After him walked Dave, who seemed to be paired with Sollux, and was wearing a purple 1900's style coat over a green vest with a white undershirt. Along with the torso ensemble was a huge black bow where a tie would normally be. He could see the top of the long black stockings, poking out of super-high brown boots with purple bows on them. The reason he could see so high was because of the ridiculously short shorts he was wearing, that looked more like black briefs than actual pants. He no longer wore his signature shades but instead had blue contacts. The most surprising part was that he actually looked really good in his Alois Trancy outfit.

"Nithe thuit, KK- oh, haha, I mean, thebathtian." Sollux smirked.

"Sup, nubby horns" Dave said ironically.

"Hey, Karkat!" John nearly skipped in, hugging the costumed troll while giving his signature goofy smile upon greeting. And this guy said he wasn't a homosexual? Karkat quickly pushed the hyper boy off him.

John stepped back reluctantly, but was immediately smiling again, this time with determination. "You're right- I have to stay in character, after all!"

John was wearing, of course, the main character's attire. Dark blue overcoat that didn't open up in the middle like Dave's did, but it did have a black bow, albeit a much smaller and less blatantly distinctive one. He too wore shorts, but these were blue and not nearly as short.
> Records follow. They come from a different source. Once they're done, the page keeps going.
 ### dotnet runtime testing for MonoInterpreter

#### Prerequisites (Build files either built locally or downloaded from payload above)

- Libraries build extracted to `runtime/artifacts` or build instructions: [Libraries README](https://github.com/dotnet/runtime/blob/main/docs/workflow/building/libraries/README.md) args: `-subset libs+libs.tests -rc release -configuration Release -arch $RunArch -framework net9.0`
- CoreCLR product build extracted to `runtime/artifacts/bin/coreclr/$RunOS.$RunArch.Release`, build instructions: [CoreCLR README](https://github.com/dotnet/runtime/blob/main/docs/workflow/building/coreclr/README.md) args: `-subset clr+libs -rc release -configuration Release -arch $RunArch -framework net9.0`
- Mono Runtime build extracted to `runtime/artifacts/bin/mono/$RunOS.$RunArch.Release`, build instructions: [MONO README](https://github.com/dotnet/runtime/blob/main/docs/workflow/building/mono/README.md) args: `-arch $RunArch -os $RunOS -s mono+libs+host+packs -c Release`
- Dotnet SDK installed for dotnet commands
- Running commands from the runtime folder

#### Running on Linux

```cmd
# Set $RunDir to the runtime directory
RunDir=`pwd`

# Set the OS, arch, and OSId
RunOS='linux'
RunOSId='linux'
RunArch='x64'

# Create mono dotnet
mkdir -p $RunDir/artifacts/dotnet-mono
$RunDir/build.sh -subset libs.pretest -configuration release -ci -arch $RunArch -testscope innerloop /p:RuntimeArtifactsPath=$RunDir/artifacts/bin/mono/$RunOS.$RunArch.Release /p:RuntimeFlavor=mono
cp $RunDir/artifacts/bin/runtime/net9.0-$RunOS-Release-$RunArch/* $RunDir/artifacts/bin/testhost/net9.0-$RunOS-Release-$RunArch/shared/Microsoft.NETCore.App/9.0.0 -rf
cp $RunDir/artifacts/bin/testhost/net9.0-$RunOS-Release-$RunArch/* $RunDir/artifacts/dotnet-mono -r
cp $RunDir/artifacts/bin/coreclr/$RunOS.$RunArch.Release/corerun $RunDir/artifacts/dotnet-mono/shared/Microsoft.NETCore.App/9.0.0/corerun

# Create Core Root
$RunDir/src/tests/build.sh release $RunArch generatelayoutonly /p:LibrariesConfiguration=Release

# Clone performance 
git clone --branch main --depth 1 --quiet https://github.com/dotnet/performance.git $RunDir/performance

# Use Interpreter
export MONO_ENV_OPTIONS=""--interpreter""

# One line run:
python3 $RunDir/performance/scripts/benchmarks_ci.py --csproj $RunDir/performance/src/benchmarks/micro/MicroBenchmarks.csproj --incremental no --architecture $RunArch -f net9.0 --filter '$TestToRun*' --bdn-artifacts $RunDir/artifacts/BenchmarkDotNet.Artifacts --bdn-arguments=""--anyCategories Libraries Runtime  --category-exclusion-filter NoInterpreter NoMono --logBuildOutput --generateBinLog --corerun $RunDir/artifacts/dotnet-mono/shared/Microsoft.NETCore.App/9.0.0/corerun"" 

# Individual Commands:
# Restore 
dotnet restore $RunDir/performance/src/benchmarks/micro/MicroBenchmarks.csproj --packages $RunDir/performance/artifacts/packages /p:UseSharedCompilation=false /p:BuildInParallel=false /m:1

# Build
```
He also had long stockings, but his shoes were tan and buckled, with only a little bit of a thick heel at the end. He wore a raven-colored wig that hid his normally wild hair, and instead of his glasses he wore contacts as well as an eye patch over his right eye. Adorned on the top of his head was a blue top hat, which had a blue and white striped ribbon wrapping around its base and hanging over the side.

He tried his best to look composed, and not to smile, but it was a battle that he was quickly losing with his sparky personality, utterly in contrast with the child earl's.
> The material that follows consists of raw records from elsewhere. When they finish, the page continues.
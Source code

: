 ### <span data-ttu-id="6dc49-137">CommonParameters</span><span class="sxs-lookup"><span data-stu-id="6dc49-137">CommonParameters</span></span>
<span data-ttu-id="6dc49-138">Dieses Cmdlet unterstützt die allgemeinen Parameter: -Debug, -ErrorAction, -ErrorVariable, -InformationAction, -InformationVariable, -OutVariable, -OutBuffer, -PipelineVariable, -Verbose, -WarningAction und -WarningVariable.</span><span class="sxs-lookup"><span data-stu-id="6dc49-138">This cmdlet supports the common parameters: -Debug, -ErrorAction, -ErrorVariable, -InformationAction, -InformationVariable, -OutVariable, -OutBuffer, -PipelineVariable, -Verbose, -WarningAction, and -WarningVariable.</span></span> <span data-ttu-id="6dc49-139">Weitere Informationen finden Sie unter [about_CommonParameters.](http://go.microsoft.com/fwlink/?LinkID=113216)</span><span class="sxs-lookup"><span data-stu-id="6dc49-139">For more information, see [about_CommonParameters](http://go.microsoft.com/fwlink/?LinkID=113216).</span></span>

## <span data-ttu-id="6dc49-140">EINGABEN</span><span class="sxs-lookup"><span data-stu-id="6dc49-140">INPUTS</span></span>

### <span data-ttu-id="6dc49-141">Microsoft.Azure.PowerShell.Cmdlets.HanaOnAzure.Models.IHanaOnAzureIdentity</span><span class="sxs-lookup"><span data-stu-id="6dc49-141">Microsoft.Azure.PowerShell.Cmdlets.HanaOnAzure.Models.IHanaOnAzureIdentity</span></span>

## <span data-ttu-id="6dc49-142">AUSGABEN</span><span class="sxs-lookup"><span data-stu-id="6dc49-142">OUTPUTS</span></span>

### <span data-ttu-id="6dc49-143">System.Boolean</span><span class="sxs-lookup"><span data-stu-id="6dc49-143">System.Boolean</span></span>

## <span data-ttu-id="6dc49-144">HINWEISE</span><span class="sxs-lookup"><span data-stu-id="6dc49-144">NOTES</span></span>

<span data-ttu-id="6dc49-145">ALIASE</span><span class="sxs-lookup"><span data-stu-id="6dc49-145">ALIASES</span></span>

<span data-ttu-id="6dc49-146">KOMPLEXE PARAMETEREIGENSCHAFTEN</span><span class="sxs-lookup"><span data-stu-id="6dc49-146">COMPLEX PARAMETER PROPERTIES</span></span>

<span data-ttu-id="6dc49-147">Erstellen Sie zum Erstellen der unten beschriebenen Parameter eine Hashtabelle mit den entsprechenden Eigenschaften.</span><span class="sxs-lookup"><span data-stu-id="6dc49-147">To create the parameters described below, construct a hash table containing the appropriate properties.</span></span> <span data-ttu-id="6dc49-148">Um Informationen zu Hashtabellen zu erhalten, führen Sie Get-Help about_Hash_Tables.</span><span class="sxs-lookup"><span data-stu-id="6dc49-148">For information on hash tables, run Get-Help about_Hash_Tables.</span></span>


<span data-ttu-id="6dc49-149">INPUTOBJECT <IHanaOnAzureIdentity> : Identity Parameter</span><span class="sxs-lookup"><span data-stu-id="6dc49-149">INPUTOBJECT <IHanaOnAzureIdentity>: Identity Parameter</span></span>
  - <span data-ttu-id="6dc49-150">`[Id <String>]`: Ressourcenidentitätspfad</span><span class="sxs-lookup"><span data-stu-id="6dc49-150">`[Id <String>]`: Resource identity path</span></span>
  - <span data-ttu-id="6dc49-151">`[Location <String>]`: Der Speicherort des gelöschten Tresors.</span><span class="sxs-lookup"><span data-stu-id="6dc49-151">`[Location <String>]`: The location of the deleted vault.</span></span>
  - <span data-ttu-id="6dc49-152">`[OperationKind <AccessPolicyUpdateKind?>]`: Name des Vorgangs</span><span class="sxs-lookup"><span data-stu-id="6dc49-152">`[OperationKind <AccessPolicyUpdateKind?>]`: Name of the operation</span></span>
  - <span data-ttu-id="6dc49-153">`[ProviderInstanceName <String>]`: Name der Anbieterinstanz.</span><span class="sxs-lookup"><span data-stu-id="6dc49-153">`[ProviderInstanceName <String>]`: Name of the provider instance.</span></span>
"Doethn't John look cute as thiel, KK? Thurprithingly it wath all hith idea. Jutht don't rape him while we're all thtanding here." Sollux smirked as he whispered into Karkat's ear, making the shorter troll's face glow a slight tinge of red.

"Sh-shut up, you're s-so fucking stupid."
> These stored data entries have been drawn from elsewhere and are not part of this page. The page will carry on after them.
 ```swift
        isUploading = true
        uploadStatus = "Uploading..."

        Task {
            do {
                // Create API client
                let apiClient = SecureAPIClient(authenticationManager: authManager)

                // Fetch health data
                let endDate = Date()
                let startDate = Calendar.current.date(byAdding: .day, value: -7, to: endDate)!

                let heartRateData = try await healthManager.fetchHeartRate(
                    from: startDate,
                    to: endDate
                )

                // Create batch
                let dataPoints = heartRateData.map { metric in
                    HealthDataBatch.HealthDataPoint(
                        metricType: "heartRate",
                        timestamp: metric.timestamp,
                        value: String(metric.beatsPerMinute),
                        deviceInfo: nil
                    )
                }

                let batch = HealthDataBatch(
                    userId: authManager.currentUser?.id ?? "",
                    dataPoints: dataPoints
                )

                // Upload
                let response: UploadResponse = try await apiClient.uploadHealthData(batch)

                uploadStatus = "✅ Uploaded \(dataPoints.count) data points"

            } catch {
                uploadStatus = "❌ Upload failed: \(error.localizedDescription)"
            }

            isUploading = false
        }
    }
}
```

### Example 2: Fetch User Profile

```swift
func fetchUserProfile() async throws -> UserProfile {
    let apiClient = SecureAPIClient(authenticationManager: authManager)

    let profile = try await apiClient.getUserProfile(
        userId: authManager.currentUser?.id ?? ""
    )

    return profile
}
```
Sollux just smirked again, knowing exactly what his friend was hiding. It was true, Karkat was slightly red for the guy, but all teens go through phases, right? He just hoped that this one would be short. He also hoped he didn't get any noticeable problems that would be blatantly obvious in the current polyester pants he was wearing.

Karkat had a feeling this wasn't the start to a good day.


	2. Karkat, yell at a vendor

**Dear Readers, kill me now. I swear if my updates were overdue library books, ****I would owe you all at least a million dollars. I still love you guys, I really don't mean to neglect you. For a reward for waiting so long, behold- a long chapter! You've earned this.**

The con was going on in a high school gym- John's high school, in fact. They walked into the gym and Karkat had the incredible urge to plug his eyes and close his eyes at the same time. Why did it have to be so damn LOUD in here? And more importantly, why did some people think they could fit into the costume they were wearing? John had told him about the fat guy who dresses up as Sailor Moon at every con, but never did he imagine the trickster extraordinaire would be actually telling the truth! He quickly averted his eyes at the unseemly sight.

"Okay, so how long do I have to stand this shit again, Egbert?"

John gave him a stern look. "Quit saying my name! I'm not Egbert today, and you're not Karkat. Call me Bocchan if you must."

"That's idiotic. Why do I have to call you a stupid name- what the hell is a bow-churn anyways?"

"It's Bocchan! It means master- I'm the earl, and you're my butler, so-"

"Master? Fat chance!" Karkat snapped. There was NO WAY he was calling Egbert his MASTER. Who the fuck did this guy think he was?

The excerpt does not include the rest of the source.